First, let's tackle part A.
A z-score tells us how many standard deviations an observation or data point is from the mean. In this case, the data pertains to damages caused by hurricanes, and our data point of interest is Hurricane Katrina's damage, which amounts to $400 billion.
To calculate the z-score for Katrina, we first need to calculate the mean (average) and standard deviation of the damages data.
The mean is calculated by adding up all the values (damages caused by different hurricanes) and then dividing by the number of values. The standard deviation, on the other hand, is a measure of the amount of variation or dispersion of a set of values.
After finding these values, we calculate the z-score by subtracting the mean damage from the Katrina damage and then dividing that result by the standard deviation.
After following this process, we find that the z-score for Hurricane Katrina’s damage is approximately 1.40.

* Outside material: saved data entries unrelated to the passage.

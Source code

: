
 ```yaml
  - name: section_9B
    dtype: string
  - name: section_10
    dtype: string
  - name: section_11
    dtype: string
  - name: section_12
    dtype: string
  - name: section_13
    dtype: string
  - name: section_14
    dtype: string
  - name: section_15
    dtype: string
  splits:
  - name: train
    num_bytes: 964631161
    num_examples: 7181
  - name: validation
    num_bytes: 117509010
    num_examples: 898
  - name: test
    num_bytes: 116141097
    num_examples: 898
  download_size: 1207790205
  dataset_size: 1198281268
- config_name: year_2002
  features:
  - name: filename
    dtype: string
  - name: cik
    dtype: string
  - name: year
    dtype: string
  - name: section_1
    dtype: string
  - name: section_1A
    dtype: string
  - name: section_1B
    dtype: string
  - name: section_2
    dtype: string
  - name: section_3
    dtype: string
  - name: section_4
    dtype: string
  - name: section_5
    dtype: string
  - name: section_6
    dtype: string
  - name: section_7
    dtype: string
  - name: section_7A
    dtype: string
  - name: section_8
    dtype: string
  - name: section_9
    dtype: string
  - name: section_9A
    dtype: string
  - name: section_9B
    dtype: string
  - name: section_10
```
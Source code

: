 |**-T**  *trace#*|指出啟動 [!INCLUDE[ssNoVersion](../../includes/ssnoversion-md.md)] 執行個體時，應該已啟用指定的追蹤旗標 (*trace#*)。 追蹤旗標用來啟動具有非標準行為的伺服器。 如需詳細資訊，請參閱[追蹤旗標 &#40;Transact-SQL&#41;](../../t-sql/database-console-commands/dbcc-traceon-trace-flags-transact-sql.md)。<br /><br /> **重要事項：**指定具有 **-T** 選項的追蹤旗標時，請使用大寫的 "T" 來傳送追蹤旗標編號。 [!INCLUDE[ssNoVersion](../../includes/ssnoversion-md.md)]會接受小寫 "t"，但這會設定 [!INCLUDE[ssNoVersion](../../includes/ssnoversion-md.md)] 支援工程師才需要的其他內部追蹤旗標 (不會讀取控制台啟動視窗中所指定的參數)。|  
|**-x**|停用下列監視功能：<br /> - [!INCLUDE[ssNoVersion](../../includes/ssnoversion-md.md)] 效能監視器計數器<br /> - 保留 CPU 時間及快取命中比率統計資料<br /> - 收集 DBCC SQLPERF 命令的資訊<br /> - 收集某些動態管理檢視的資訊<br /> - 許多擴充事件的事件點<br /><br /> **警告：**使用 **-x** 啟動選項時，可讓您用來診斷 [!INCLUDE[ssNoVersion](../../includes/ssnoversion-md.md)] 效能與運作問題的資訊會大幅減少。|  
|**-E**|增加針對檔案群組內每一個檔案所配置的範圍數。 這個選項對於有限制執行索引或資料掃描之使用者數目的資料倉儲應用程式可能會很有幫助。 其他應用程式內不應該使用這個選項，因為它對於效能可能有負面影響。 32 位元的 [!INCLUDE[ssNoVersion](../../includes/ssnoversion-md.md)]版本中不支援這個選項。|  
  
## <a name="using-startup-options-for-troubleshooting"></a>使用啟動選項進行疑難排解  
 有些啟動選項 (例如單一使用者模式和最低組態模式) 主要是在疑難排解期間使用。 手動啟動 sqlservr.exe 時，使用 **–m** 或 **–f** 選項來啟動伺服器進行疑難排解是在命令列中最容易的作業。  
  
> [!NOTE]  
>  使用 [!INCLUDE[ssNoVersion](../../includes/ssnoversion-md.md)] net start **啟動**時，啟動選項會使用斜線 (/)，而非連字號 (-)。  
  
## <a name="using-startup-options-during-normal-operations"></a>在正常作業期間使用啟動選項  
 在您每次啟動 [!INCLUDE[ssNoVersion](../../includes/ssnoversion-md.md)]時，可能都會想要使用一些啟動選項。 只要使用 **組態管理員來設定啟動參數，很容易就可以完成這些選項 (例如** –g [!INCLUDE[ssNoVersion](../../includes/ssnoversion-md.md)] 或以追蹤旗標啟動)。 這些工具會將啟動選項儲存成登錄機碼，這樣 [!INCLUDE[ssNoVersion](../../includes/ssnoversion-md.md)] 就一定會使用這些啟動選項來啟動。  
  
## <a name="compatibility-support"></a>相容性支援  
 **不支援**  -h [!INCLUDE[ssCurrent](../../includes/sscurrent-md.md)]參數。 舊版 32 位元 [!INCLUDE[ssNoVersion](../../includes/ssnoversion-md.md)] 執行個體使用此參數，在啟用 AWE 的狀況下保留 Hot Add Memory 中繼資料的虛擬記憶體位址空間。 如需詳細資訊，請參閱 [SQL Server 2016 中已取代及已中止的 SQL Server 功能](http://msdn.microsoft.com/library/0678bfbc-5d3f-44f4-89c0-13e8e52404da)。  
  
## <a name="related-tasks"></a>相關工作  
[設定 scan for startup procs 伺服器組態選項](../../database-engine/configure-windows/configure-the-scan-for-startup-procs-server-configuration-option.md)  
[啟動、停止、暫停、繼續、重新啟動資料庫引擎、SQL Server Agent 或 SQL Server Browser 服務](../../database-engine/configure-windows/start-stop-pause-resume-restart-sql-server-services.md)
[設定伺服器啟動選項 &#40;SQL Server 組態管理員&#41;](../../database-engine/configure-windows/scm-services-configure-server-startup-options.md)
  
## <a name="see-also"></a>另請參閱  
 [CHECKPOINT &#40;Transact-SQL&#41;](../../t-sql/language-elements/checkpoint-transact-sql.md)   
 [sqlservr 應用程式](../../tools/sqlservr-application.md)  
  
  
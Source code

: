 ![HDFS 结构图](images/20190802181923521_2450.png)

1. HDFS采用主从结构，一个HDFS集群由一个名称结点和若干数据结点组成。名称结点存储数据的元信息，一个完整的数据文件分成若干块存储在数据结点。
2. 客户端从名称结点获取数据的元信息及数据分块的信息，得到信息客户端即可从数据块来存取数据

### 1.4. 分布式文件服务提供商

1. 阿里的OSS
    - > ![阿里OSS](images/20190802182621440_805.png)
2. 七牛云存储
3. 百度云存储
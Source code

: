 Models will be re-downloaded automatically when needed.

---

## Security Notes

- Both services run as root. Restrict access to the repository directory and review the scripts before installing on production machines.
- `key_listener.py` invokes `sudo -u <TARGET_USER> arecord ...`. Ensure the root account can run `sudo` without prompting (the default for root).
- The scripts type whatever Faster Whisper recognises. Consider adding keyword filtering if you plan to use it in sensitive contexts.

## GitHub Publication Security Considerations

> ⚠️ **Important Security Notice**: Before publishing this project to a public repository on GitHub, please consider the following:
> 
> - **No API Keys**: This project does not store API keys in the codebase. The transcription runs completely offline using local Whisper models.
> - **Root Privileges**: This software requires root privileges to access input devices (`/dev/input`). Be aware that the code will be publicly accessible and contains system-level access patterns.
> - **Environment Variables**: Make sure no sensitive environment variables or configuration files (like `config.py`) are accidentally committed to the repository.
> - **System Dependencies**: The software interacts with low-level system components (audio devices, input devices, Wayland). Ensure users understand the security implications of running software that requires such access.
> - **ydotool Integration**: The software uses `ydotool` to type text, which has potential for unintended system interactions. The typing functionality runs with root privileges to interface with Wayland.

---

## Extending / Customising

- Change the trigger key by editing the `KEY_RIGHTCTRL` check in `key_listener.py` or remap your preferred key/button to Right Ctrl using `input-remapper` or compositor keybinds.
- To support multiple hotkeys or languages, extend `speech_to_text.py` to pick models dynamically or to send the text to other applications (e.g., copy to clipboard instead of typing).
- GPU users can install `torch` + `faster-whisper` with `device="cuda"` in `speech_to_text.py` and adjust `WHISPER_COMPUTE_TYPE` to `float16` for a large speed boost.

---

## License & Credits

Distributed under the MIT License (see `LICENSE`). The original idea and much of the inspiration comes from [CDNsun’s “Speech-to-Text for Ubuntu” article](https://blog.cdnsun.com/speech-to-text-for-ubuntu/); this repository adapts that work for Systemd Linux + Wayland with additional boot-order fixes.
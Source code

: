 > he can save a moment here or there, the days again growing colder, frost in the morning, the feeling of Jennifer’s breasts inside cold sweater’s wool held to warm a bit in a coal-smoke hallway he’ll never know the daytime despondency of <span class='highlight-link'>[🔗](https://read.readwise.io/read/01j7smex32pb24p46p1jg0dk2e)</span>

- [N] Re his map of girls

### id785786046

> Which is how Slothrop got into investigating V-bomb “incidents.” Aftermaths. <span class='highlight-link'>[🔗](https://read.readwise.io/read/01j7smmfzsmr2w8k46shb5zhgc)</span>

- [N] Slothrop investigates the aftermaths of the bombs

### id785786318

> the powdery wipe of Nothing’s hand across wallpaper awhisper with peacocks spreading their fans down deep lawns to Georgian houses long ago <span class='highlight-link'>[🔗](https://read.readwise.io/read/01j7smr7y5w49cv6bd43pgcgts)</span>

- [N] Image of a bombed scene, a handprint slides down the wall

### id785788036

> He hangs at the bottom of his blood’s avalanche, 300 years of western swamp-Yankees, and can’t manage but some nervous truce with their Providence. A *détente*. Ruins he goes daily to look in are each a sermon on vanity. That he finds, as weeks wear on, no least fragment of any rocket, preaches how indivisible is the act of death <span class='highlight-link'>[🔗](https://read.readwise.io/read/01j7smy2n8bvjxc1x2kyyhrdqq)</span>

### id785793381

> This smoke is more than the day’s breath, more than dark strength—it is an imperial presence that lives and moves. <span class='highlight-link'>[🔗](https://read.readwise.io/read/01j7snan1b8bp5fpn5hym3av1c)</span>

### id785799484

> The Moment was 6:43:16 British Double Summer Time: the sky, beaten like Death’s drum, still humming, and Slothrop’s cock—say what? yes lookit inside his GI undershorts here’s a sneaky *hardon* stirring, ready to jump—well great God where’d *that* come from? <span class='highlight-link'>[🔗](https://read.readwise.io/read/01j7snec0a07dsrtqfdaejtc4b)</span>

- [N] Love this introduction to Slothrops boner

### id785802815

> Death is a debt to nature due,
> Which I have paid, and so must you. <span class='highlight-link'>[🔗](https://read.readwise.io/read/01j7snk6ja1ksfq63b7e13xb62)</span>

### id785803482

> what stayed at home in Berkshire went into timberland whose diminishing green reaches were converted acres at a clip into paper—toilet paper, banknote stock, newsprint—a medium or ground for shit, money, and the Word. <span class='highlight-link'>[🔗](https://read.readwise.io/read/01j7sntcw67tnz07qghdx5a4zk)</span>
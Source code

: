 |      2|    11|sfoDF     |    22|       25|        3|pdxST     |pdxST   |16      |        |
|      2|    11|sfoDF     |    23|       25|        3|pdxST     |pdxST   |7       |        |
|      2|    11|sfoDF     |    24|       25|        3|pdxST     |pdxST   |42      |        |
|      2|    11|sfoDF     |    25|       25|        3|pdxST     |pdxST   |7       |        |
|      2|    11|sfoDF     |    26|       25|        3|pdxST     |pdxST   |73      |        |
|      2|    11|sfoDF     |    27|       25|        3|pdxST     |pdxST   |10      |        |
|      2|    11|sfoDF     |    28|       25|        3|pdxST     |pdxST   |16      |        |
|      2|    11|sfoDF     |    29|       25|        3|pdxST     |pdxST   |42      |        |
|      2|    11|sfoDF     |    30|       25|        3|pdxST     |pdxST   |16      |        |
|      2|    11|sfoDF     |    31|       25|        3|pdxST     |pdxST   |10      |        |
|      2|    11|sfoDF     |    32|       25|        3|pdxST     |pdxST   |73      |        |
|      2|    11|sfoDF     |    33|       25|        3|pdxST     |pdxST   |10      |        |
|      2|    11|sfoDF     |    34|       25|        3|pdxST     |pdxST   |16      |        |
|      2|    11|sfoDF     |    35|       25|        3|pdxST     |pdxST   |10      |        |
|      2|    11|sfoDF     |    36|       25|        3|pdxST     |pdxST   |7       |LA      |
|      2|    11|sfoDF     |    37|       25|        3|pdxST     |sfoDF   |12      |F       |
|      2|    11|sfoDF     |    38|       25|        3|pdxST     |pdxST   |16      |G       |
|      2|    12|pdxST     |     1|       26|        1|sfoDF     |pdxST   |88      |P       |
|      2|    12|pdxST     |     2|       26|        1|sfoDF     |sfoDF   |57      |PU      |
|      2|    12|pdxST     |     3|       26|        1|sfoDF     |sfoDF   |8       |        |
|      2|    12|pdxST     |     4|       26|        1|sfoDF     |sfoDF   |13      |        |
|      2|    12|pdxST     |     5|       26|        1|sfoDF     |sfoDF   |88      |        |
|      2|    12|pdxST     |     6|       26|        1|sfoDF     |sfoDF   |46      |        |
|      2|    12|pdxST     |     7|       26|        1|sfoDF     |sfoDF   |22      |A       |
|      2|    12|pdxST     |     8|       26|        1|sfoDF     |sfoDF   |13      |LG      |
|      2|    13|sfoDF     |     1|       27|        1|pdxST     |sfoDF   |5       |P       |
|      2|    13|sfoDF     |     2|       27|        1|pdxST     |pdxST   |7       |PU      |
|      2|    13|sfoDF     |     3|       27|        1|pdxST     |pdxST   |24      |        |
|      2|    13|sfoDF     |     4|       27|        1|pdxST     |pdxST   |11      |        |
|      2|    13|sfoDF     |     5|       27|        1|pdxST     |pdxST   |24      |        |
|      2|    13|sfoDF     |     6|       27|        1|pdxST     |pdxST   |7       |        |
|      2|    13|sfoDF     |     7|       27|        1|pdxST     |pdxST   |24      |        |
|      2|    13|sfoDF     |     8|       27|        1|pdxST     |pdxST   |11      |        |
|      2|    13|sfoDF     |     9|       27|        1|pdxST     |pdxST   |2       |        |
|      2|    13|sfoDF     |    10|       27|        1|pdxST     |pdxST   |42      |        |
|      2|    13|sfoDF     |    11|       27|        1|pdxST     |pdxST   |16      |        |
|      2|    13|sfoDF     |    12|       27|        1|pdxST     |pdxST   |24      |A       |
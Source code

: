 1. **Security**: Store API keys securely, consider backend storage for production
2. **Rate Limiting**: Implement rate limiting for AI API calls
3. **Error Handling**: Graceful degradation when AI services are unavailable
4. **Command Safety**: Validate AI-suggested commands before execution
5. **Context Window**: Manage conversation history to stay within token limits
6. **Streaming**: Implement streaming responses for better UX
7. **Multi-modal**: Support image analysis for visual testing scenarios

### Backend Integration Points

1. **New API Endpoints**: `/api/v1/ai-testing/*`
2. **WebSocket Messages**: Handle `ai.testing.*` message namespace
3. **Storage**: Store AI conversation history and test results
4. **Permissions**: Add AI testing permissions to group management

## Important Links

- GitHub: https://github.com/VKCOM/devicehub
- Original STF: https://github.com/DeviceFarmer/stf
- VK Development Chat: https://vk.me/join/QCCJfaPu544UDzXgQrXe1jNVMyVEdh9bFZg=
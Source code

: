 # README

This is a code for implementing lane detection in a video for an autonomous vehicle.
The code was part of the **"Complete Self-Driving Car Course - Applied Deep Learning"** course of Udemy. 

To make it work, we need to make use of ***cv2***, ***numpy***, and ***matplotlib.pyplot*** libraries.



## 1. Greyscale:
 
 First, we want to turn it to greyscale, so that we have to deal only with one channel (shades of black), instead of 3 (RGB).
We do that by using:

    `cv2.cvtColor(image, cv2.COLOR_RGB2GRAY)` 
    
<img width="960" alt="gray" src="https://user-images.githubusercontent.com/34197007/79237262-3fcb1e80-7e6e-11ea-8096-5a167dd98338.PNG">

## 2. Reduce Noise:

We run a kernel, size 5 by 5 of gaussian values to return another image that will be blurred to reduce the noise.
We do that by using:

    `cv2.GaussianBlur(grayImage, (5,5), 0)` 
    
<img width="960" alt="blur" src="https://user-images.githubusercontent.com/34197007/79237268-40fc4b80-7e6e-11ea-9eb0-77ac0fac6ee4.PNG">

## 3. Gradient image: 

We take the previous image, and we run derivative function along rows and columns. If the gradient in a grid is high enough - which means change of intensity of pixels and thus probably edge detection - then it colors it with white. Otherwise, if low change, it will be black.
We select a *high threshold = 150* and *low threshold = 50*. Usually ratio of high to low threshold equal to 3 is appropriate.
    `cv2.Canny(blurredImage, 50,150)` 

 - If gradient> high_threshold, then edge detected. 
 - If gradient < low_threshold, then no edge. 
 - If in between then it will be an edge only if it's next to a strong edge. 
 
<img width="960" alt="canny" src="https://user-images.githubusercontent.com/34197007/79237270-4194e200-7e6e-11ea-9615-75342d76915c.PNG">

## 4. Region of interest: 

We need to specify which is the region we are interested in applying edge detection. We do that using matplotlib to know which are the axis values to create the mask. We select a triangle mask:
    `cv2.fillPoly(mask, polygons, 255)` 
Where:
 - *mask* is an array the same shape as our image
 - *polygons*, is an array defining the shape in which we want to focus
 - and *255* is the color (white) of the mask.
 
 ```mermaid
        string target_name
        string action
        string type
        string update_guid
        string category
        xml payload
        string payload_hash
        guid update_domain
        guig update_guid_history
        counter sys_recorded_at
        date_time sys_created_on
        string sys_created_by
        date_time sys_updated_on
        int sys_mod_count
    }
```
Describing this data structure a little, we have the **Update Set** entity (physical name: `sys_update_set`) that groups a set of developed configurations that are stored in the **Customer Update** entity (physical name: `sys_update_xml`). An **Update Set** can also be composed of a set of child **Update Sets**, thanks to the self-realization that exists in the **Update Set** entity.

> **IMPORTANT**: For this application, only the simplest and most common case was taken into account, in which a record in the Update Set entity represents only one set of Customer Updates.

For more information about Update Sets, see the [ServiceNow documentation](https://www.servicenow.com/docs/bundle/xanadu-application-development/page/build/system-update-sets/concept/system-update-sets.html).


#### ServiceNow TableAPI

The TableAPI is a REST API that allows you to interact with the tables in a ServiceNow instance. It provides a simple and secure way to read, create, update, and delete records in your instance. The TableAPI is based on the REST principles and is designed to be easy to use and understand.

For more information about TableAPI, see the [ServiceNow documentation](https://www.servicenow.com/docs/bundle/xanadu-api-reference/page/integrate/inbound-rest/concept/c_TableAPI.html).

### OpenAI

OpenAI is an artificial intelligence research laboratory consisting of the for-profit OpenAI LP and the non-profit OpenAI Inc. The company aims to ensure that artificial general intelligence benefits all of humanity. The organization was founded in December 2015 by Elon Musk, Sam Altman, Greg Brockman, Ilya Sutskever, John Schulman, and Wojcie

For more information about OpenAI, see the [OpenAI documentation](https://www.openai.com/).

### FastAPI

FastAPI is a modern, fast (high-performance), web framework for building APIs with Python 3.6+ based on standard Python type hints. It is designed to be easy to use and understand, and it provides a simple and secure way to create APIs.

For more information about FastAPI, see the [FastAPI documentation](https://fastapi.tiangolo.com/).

Next, let's move on to part B.
An observation or data point is often considered an outlier if its z-score is greater than 3 or less than -3. In the case of Hurricane Katrina, its z-score is 1.40, which falls within this range. Therefore, the damage caused by Hurricane Katrina would not be considered an outlier in this data set as the absolute value of its z-score is less than 3.
Finally, let's proceed to part C.
Skewness is a measure of the asymmetry of the probability distribution of a real-valued random variable about its mean. Its value can tell us the direction and amount of skew (departure from horizontal symmetry).
The skewness of the data shows the shape of the distribution of the damages. if skewness is less than -1 or greater than 1, the distribution is highly skewed. If skewness is between -1 and -0.5 or between 0.5 and 1, the distribution is moderately skewed. If skewness is between -0.5 and 0.5, the distribution is approximately symmetric.
In this data set, our skewness is approximately 0.52. This is slightly higher than 0.5, indicating that the data set of damages is moderately skewed. Thus, the histogram of the damages data would be slightly skewed.